I have to say, there are some promising neighborhoods out here in which I could find a place, provided I'm willing to shell out the cash required. It's not arbitrary; rent prices definitely do reflect quality of environment. The closer you are to some home-grown, artsy downtown, the more it costs you. As well, the nearer you are to potted-plant-lined, brick roads flanked by large national chains of a certain caliber (read: Ann Taylor Loft, DSW shoes, Macaroni Grill), the more those apartments will go for. And, in both cases, the rent is sky-high (pun intended) even if you will barely be able to make out the store rooftops from your nosebleed balcony 15+ stories above the street. The reasonably priced digs are, well, less appealing. I'm not interested in having the metro stop parking lot across the street from my characterless complex of twenty buildings with their slowly rusting patio railings.

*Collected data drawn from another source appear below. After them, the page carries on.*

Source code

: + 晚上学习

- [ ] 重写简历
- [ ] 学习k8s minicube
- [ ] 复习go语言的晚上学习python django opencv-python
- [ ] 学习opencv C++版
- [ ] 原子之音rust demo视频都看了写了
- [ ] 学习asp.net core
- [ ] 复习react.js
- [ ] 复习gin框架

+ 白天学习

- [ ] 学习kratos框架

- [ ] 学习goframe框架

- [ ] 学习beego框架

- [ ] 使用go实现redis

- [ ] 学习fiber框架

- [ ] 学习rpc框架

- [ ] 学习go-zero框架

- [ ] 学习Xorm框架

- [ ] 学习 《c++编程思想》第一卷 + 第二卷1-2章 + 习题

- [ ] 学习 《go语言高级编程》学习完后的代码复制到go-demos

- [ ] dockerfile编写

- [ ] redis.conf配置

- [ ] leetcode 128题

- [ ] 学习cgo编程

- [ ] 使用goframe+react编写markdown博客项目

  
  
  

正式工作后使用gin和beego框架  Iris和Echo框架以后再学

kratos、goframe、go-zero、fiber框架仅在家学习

I'm hoping to have neighbors who respect their property enough to put trash in the ubitquitous dumpsters and not on the sidewalks (or, even worse, NEXT to the dumpsters). And, I certainly do not want to see eighteen-year old men meandering around the lots with bottle-shaped paper bags lifted indelicately to their maws. I lived on college campuses for ten years, thank-you-very-much, and it's time to move on. (Not that twenty-five to thirty-five year old guys need to be boozing in my future parking lot, either.)
That's right, I think I've finally established some criteria for this hunt. But it did take me viewing a basement apartment in boring suburbia where my landlady would have been upwards of 80 years old (but allegedly quiet). In this scenario I could have had a red pleather bar in my living room, wood veneer paneling in the bedroom, and - wait for it - the shower in the kitchen area. Naturally. Where else does one put a shower, but right beside the utility sink, washer/dryer, and refridgerator?
Along with my very trusty apartment-hunting companion, Danny (who has a very nice apartment in a cool neighborhood that he's quite pleased with), I have seen misnamed high-rises ("The Chateau" has a beautiful view of the I-95/I-495 interchange), cool little townhouses built in the '30s as part of a co-op, a plethora of stripmalls headlined by Starbucks, darling red-brick houses subdivided into studios, and more terrible advertisements by the giant management companies populating this area than I could have thought possible.